More realistic example

The above examples deliberately avoided reading the actual data. To simply uncompress to /dev/null all the data in the DAT files alone takes over two hours. Thus, you should be really, really, really that your p2 command line does what you want before you submit it.

To build certainty in your program/scripts before submitting a full run, it is wise to follow the following process:

  1. Without using p2, run your command against one or a few ARC/DAT files and check that the output is reasonable.

  2. After that, use p2 to run your command against a small number of ARC/DAT files on each machine.

  3. If everything is working, do the full run.
Let's follow this procedure to solve the following problem: count the number of outlinks pointing to each top-level domain (e.g., .com, .org, etc.).

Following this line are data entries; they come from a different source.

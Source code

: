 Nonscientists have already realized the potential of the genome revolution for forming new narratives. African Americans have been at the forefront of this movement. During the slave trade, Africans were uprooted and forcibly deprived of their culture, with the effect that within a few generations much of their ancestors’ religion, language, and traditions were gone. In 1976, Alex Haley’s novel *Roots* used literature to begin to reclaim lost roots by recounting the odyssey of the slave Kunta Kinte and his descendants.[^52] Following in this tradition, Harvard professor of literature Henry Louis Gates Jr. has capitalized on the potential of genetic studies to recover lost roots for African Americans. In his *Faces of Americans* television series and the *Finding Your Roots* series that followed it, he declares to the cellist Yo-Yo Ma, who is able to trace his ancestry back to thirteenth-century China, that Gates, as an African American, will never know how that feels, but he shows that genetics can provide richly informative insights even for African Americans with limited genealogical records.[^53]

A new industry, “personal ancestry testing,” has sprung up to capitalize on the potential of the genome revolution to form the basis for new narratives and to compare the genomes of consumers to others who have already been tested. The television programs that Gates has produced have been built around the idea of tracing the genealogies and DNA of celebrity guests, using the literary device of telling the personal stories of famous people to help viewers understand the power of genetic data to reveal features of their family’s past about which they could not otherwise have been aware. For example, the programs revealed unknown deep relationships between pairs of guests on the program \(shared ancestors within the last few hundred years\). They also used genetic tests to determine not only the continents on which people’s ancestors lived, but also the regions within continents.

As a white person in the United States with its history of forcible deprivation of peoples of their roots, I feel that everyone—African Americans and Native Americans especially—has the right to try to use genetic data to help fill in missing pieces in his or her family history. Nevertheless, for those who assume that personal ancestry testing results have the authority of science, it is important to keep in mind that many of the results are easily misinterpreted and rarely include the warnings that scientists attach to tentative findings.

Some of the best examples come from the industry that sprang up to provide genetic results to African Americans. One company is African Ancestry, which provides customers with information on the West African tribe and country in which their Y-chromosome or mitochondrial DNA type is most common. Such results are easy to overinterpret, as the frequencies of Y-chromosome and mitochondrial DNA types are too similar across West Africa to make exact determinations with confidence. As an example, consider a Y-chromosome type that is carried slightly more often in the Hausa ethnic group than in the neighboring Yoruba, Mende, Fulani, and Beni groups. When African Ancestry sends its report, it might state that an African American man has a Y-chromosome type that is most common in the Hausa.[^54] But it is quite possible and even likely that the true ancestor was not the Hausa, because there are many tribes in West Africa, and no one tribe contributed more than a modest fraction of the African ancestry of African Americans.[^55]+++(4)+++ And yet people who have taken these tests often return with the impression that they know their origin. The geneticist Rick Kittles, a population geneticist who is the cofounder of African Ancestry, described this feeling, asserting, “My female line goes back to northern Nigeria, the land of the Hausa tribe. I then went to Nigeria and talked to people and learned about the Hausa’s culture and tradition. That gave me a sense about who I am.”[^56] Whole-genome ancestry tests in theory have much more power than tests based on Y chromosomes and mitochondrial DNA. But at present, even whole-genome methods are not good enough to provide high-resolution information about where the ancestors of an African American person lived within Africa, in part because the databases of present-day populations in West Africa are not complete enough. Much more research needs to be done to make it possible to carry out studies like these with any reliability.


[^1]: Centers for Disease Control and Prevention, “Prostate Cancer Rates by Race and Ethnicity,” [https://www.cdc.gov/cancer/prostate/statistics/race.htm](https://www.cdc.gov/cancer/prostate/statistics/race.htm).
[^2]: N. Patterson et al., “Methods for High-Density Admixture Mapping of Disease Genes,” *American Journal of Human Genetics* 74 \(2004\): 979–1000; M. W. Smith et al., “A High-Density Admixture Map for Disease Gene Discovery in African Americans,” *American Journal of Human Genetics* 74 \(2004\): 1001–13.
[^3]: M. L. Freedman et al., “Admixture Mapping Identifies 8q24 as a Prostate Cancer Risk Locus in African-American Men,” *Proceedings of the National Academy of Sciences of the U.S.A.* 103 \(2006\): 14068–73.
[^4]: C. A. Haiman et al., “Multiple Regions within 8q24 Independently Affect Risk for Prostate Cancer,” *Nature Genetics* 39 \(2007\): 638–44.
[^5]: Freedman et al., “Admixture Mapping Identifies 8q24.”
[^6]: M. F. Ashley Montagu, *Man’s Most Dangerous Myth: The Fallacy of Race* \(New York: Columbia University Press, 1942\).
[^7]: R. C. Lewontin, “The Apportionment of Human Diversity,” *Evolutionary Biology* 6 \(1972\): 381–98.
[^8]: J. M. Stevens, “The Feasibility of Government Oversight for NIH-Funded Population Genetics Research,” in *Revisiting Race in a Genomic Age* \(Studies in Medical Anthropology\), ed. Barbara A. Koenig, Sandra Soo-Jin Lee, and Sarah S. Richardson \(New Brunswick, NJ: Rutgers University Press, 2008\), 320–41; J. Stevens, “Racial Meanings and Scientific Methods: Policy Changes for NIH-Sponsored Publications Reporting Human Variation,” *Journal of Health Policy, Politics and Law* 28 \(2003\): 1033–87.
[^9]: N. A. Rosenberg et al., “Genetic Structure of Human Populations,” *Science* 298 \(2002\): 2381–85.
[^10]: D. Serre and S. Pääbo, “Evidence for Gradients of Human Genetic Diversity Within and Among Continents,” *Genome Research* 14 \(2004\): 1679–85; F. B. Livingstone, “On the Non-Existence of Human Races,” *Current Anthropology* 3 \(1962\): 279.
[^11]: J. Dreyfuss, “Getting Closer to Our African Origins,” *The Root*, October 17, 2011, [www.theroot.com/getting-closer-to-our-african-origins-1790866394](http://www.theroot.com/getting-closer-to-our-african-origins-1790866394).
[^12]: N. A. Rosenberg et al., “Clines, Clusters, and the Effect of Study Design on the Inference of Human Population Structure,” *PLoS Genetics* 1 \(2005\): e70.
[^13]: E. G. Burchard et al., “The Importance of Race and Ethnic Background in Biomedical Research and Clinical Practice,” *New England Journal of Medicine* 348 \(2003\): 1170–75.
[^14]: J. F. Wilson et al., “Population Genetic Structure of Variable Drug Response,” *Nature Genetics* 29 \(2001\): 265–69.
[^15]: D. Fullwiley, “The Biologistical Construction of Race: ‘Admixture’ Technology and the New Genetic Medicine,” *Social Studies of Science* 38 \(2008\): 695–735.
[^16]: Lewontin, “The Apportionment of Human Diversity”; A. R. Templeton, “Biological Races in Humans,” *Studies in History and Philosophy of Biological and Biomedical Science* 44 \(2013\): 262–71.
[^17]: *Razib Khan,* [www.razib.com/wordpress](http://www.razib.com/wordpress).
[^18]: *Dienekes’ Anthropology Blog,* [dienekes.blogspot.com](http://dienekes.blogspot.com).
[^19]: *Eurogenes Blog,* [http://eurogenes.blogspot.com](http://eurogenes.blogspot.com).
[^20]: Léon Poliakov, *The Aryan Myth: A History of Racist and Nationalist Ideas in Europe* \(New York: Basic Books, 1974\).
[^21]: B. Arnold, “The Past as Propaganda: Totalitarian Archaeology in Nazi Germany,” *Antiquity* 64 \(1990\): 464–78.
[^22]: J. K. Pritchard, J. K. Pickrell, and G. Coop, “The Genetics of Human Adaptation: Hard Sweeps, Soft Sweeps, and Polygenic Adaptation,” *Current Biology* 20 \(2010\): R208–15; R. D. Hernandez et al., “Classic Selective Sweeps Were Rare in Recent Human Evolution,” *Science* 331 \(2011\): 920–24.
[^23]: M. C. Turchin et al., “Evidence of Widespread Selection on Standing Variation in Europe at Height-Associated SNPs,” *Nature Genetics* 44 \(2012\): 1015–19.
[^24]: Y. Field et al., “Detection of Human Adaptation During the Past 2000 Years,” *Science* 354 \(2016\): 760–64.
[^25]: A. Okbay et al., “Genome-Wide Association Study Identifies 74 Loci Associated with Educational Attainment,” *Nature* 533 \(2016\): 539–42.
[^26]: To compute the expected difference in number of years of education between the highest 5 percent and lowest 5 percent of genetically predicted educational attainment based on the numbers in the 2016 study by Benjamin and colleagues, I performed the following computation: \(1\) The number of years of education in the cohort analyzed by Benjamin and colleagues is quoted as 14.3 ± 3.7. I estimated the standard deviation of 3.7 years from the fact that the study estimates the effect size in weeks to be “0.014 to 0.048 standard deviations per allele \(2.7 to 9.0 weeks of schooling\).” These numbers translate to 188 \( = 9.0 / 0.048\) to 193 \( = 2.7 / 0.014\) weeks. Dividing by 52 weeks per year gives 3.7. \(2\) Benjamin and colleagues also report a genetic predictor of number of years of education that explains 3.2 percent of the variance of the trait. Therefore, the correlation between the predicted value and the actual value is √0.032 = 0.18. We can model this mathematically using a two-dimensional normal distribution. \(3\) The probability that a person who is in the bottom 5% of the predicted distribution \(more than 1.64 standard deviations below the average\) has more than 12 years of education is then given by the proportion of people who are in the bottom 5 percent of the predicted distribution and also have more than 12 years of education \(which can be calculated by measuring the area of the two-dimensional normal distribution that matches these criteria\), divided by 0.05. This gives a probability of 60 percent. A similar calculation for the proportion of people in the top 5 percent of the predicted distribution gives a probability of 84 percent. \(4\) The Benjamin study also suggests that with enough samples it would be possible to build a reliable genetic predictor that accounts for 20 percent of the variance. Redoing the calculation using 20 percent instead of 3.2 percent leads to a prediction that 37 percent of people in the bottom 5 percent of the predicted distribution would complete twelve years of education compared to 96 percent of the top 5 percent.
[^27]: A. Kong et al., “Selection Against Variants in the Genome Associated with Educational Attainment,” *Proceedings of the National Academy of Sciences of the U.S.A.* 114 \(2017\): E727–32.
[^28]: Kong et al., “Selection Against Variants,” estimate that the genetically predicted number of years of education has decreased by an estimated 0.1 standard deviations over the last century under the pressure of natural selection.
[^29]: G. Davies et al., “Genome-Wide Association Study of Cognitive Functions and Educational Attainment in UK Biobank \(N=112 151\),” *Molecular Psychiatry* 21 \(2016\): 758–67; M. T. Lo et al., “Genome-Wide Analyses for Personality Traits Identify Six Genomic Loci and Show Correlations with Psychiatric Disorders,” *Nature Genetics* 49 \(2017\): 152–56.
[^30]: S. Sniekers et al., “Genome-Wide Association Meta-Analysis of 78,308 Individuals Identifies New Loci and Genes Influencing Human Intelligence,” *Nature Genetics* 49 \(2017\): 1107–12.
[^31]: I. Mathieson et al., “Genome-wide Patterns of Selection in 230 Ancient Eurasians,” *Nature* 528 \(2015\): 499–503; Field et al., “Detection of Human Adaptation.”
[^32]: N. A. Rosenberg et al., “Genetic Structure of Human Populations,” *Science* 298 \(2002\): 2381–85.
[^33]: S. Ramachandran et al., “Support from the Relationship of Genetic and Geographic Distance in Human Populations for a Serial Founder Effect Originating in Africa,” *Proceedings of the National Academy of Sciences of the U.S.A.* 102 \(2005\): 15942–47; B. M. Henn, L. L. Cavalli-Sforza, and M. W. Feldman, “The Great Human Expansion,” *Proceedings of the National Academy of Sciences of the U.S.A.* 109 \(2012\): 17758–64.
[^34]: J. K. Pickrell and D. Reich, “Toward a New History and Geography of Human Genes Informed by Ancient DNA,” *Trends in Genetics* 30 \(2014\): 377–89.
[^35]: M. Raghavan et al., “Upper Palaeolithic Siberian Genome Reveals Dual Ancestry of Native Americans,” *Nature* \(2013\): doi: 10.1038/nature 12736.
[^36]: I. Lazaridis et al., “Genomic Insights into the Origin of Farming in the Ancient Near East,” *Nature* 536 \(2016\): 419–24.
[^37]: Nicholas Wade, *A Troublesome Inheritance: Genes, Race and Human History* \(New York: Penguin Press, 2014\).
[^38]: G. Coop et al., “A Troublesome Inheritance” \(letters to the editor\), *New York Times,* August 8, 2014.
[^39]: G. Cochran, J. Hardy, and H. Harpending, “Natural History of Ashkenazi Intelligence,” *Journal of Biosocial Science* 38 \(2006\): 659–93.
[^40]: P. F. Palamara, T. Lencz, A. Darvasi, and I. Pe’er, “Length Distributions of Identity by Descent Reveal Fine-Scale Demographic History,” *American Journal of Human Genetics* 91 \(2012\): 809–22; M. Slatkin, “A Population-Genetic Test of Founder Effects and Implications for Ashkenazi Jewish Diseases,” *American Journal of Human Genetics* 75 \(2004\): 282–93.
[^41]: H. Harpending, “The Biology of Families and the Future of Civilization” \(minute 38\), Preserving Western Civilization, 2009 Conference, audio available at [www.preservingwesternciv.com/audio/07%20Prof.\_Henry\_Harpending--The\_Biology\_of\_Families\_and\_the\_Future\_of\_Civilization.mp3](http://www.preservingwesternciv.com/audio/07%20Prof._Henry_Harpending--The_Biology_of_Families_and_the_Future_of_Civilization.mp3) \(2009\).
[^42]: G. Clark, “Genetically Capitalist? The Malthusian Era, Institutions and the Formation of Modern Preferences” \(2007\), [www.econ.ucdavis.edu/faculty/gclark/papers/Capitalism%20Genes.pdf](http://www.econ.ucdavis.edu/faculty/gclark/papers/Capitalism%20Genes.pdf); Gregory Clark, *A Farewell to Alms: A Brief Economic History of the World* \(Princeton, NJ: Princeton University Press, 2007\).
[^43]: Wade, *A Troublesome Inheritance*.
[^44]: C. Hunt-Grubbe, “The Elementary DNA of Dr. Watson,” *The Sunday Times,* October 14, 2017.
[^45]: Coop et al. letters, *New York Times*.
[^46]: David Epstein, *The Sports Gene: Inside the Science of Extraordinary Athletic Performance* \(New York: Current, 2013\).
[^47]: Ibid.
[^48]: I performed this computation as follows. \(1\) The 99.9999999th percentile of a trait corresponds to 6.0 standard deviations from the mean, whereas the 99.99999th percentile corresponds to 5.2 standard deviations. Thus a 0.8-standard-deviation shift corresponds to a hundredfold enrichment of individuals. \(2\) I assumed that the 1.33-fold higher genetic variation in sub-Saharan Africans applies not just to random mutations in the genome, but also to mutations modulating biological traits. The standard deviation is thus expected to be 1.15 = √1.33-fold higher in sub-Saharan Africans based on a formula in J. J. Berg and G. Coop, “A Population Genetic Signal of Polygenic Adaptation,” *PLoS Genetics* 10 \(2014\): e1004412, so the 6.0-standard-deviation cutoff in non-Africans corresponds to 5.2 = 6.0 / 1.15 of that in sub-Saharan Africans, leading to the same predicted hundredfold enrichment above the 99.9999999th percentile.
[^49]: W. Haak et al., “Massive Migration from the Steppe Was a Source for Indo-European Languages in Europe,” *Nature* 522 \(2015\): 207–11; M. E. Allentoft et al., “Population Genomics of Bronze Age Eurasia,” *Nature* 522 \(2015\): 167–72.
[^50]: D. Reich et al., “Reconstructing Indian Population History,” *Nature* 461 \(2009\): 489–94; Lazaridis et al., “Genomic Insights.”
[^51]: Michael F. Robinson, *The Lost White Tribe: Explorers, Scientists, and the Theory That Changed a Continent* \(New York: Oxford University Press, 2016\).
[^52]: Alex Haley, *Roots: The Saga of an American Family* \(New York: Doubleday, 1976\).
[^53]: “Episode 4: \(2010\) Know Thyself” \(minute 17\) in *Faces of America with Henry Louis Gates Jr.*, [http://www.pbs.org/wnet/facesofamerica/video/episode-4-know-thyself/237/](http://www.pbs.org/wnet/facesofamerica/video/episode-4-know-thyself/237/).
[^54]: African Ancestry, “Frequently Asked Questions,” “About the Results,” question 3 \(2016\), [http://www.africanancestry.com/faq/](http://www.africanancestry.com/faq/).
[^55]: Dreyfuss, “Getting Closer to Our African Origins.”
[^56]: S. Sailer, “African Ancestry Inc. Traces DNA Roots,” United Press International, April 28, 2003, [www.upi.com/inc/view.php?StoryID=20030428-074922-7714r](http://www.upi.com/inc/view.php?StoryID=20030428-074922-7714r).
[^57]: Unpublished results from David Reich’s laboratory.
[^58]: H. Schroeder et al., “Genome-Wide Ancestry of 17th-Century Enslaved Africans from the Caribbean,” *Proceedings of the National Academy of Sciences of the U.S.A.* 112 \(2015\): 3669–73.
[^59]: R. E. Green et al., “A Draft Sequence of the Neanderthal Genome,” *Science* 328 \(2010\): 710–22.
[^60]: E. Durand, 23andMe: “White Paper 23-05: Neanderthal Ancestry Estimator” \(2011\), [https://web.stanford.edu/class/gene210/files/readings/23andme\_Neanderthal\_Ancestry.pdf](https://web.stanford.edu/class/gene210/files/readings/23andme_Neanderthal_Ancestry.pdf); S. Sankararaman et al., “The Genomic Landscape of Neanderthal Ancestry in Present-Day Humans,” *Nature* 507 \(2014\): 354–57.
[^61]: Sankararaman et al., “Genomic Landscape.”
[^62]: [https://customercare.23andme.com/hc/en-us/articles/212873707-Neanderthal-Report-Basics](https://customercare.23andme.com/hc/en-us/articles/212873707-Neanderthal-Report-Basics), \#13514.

We can solve this problem looking at DAT files because they contain link information. In particular, for each outlink, a DAT file contains a line of the form: l host[:port]/path So the basic idea is to grep for lines starting with l, extract the domain from those lines, and then count for each domain. Let's start by picking a handfull of DAT files to play with. Log into any cluster machine and build a file containing five random DAT files:

] ssh ia00102
] cd /0
] ls *.dat.gz | av_randomize | head -5 > ~/files.txt
Now, let's build a command line that will do the counting we want on just those files. Extracting the lines of interest is straight forward. From there, Perl would be a great language in which to do the counting. If you don't know Perl, one can actually manage to do this using a pipeline of command-line tools:
] cat ~/files.txt | xargs -n 2 zcat | egrep "^l " \
  | sed "s/^l \([^:/]*\).*/\1/" \
  | av_reverse | cut -d . -f 1 | av_reverse \
  | sort | uniq -c | sort +0n -1

Note the -n 2 in xargs: this tells xargs to give its command a maximum of two arguments. This forces at least two executions of zcat. Forcing such a break-up is a good idea during testing. Such breaks often cause unexpected problems with pipelines which occur during large runs but will not occur during small runs unless you force the issue.

After checking the output a bit, we gain confidence and move to the next level, which is to test it on a few files on each machine in the cluster:

] p2 'echo /[0-3]/*.dat.gz |xargs ls| av_randomize |head -5 > ~/f$I'\
  -p $MACHINES
] p2 'cat ~/f$I | xargs -n 2 zcat | egrep "^l " \
      | sed "s/^l \([^:/]*\).*/\1/" \
      | av_reverse | cut -d . -f 1 | av_reverse | sort ' \
     -c 'av_sort -m' \
     -p $MACHINES \
  | uniq -c | sort +0n -1
Again, a little Perl scripting would make for a much more efficient computation. However, the above approach is good for illustrating the use of vaious p2 features discussed above and also the power of the Unix text-processing tools.
During the lab, please do not attempt to run process significant amounts of data!